Prior to consolidation of these cases, docket No. 20150-93 came on for trial on May 23, 1994. We continued that case because petitioner had failed to cooperate in the stipulation process and respondent was not prepared to try the case without a stipulation of facts. This Court had earlier participated in an extended pretrial conference to help the parties reach agreement on at least a minimal stipulation, but petitioner refused to stipulate even the most basic facts. Petitioner's refusal to stipulate undisputed facts was consistent with a purpose of delay.

On September 6, 1994, after consolidation of these cases, respondent filed a motion for order to show cause under Rule 91(f) why proposed facts in evidence should not be accepted as established. A proposed stipulation of facts and exhibits in support thereof was attached to respondent's motion. Respondent's motion for order to show cause was granted. Petitioner filed a response, setting forth frivolous objections. At the hearing pursuant to the order to show cause, petitioner offered nothing of merit to refute respondent's proposed stipulation of facts. Respondent's order to show cause then was made absolute, and the Court ordered that the facts and evidence set forth in respondent's proposed stipulation of facts with attached exhibits are deemed admitted for purposes of these consolidated cases, with two exceptions. Paragraph 28 of the proposed stipulation of facts, concerning Activity Code 532, was deleted from the stipulation, and an additional document, a portion of the Internal Revenue Manual in effect on November 15, 1983, proposed by petitioner, was stipulated. That stipulation of facts and the exhibits attached thereto are incorporated herein by this reference.

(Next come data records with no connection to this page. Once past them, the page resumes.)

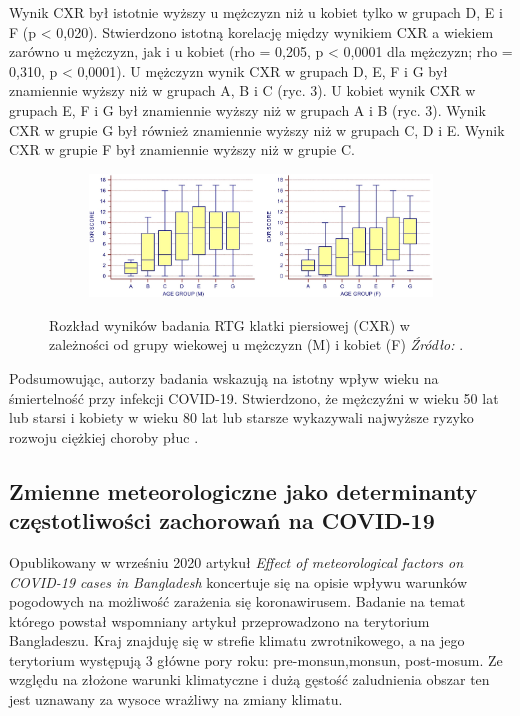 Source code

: \documentclass[polish, twoside, 12pt, a4paper]{article}
\theoremstyle{definition}
\theoremstyle{plain}
\theoremstyle{remark}
\begin{document}
Wynik CXR był istotnie wyższy u mężczyzn niż u kobiet tylko w grupach D, E i F (p < 0,020). Stwierdzono istotną korelację między wynikiem CXR a wiekiem zarówno u mężczyzn, jak i u kobiet (rho = 0,205, p < 0,0001 dla mężczyzn; rho = 0,310, p < 0,0001). U mężczyzn wynik CXR w grupach D, E, F i G był znamiennie wyższy niż w grupach A, B i C (ryc. 3). U kobiet wynik CXR w grupach E, F i G był znamiennie wyższy niż w grupach A i B (ryc. 3). Wynik CXR w grupie G był również znamiennie wyższy niż w grupach C, D i E. Wynik CXR w grupie F był znamiennie wyższy niż w grupie C.


\begin{figure}[hbt]
  \centering

  \begin{subfigure}[t]{\textwidth}
    \includegraphics[width=15cm]{age-sex.jpg}
  \end{subfigure}

  \captionsetup{margin=10pt,font=small,labelfont=bf,width=.8\textwidth}

  \caption{Rozkład wyników badania RTG klatki piersiowej (CXR) w zależności od grupy wiekowej u mężczyzn (M) i kobiet (F) \textit{Źródło:} \cite{wang2020}.}\label{fig:xxx2}
\end{figure}

Podsumowując, autorzy badania wskazują na istotny wpływ wieku na śmiertelność przy infekcji COVID-19. Stwierdzono, że mężczyźni w wieku 50 lat lub starsi i kobiety w wieku 80 lat lub starsze wykazywali najwyższe ryzyko rozwoju ciężkiej choroby płuc \cite{wang2020}.

\subsection{Zmienne meteorologiczne jako determinanty częstotliwości zachorowań na COVID-19}


Opublikowany w wrześniu 2020 artykuł \emph{Effect of meteorological factors on COVID-19 cases in Bangladesh} koncertuje się na opisie wpływu warunków pogodowych na możliwość zarażenia się koronawirusem. Badanie na temat którego powstał wspomniany artykuł przeprowadzono na terytorium Bangladeszu. Kraj znajduję się w strefie klimatu zwrotnikowego, a na jego terytorium występują 3 główne pory roku: pre-monsun,monsun, post-mosum. Ze względu na złożone warunki klimatyczne i dużą gęstość zaludnienia obszar ten jest uznawany za wysoce wrażliwy na zmiany klimatu.
\end{document}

Petitioner resided in Tinley Park, Illinois, when her petition was filed. During 1986, petitioner received wages in the amount of $11,333 and nonemployee compensation in the amount of $1,168 from HCM Company. During 1987, she received wages in the amount of $15,927 from HCM Company. HCM Company did not withhold Federal income tax from the wages it paid petitioner during 1986 and 1987.

During 1988, petitioner received wages from two companies, HDM and Hamilton, Carver & Lee, Inc. (Hamilton), in the respective amounts of $4,786 and $19,074. Petitioner completed Form W-4, Employee's Withholding Allowance Certificate, and claimed "exempt" from withholding for taxable year 1988. HDM and Hamilton did not withhold Federal income tax from the wages each paid petitioner that year. Also during 1988, petitioner received a distribution in the amount of $76 from the HDM Company Savings and Retirement Plan.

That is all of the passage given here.